Ama aslında özgür bir insanın neye benzediğine, nasıl bir yaşam sürdüğüne dair hiç bir fikri yoktu ve kendini keşfetmenin tam olarak ne anlama geldiğini henüz bilemeden yaşıyordu. Çünkü hep başkalarının görmek istediği, onayladığı biri olmaya çabadaydı. Yoksa başkaları tarafından nasıl sevilebilirdi ki?!

Okuduklarından da yola çıkarak o an kendine bir soru sordu;

Madem bu güne kadar seçimlerimi kendim yaptığım bir hayatın içindeysem, bu huzursuzluğum mutsuzluğum neden o zaman, sonuçlarına neden katlanamıyorum kendim verdiğim kararlarımın, hayatımdan ve sahip olduğum ben’den neden tatmin olamıyorum?’  diye düşündü peşi sıra ve büyük bir rahatsızlık, sıkışmışlık hissetti, şimdi nefesi daraldı ve soluğu hızlanmaya başladı, bir su istedi kitapçıdan. Önce kana kana içti sonra derin bir nefes aldı, etrafına baktı, gerçekte nerede olduğunu fark etti ve sonra zihninde yaptığı yolculukla anladı ki o aslında tanıdığını zannettiği, ben’im dediği kendine ne kadar da yabancıydı! Tıpkı günlüğün yazarının aldığı notlar gibi, o da parça parça yaşadığı hikayeleri gözünün önüne getirmeye başladı. Neleri atmıştı derinlerine bilinçaltının ya da nelere bağlamından fazla anlamlar yüklemişti yaşamı boyunca.  Sorgulamalar, rahatsızlıklar kapıya dayanmıştı artık. Sürekli olarak kalbinin naif sesinin, zihninin ürkütücü gürültüsüyle baskılandığını henüz yeni yeni fark etmeye başlamıştı. Aslında kendini aramak için oldukça şanslı sayılacak bir dönemdeydi, biyolojik olarak çok gençti ve eğer seçimini kendinden yana kullanırsa önünde güzel bir gelecek onu bekliyor olacaktı. Şimdi vazgeçerse yaşamı boyunca acaba bir daha kendini bulma yolculuğuna adım atabilecek miydi, belki de en doğru zamandı şimdi. O günlük eline tesadüfen geçmemişti sanki, ona kılavuzluk etmeye kesin niyetliydi.
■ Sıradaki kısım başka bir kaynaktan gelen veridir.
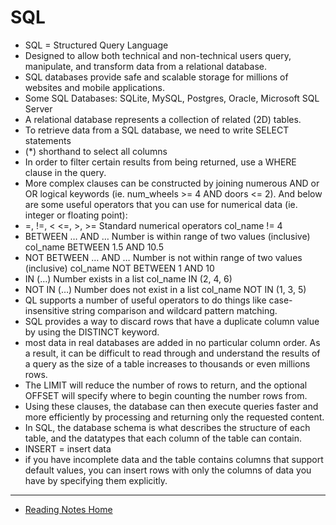 # SQL

- SQL = Structured Query Language
- Designed to allow both technical and non-technical users query, manipulate, and transform data from a relational database.
- SQL databases provide safe and scalable storage for millions of websites and mobile applications.
- Some SQL Databases: SQLite, MySQL, Postgres, Oracle, Microsoft SQL Server
- A relational database represents a collection of related (2D) tables.
- To retrieve data from a SQL database, we need to write SELECT statements
- (*) shorthand to select all columns
- In order to filter certain results from being returned, use a WHERE clause in the query.
- More complex clauses can be constructed by joining numerous AND or OR logical keywords (ie. num_wheels >= 4 AND doors <= 2). And below are some useful operators that you can use for numerical data (ie. integer or floating point):
- =, !=, < <=, >, >= Standard numerical operators col_name != 4
- BETWEEN … AND … Number is within range of two values (inclusive) col_name BETWEEN 1.5 AND 10.5
- NOT BETWEEN … AND … Number is not within range of two values (inclusive) col_name NOT BETWEEN 1 AND 10
- IN (…) Number exists in a list col_name IN (2, 4, 6)
- NOT IN (…) Number does not exist in a list col_name NOT IN (1, 3, 5)
- QL supports a number of useful operators to do things like case-insensitive string comparison and wildcard pattern matching.
- SQL provides a way to discard rows that have a duplicate column value by using the DISTINCT keyword.
- most data in real databases are added in no particular column order. As a result, it can be difficult to read through and understand the results of a query as the size of a table increases to thousands or even millions rows.
- The LIMIT will reduce the number of rows to return, and the optional OFFSET will specify where to begin counting the number rows from.
- Using these clauses, the database can then execute queries faster and more efficiently by processing and returning only the requested content.
- In SQL, the database schema is what describes the structure of each table, and the datatypes that each column of the table can contain.
- INSERT = insert data
- if you have incomplete data and the table contains columns that support default values, you can insert rows with only the columns of data you have by specifying them explicitly.

---

- [Reading Notes Home](https://vektur.github.io/reading-notes/)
Bir çok insanda olmadığı kadar keşfedilmeyi bekleyen yetenekleri vardı aslında ama henüz o çok da farkına varamamıştı. Belki de henüz gücünü keşfedemediğinden, karşısına fırsatlar çıkmış olsa bile ıskalamış olması çok olasıydı. Bugüne gelene kadar da başına gelenlerin hayat enerjisini tüketmesine hep izin verendi o ve yeni şeylere başlamak için geç olduğuna inanıyordu. Çoğu zaman da ne çok haksızlığa uğramış biri olduğunu düşünürdü. Kalbi dış dünyaya karşı ne kadar kırılgan, şeffaf ve korunmasızsa, zihni de bir o kadar tutsak, bedeni aracılığıyla yaşama gardını almış, gergin ve değişime de dirençteydi. Yıllardır yaşadığı sevilmeme kaygısı ile sorulan her şeye evet diyerek yaşadığı endişeli hayatından ne kadar çok yorulduğunu fark ettiğinde artık bu zihinden özgürleşmek, hayalini kurduğu her şeyi yaşamında da somut bir gerçeklikle görmek istiyordu.  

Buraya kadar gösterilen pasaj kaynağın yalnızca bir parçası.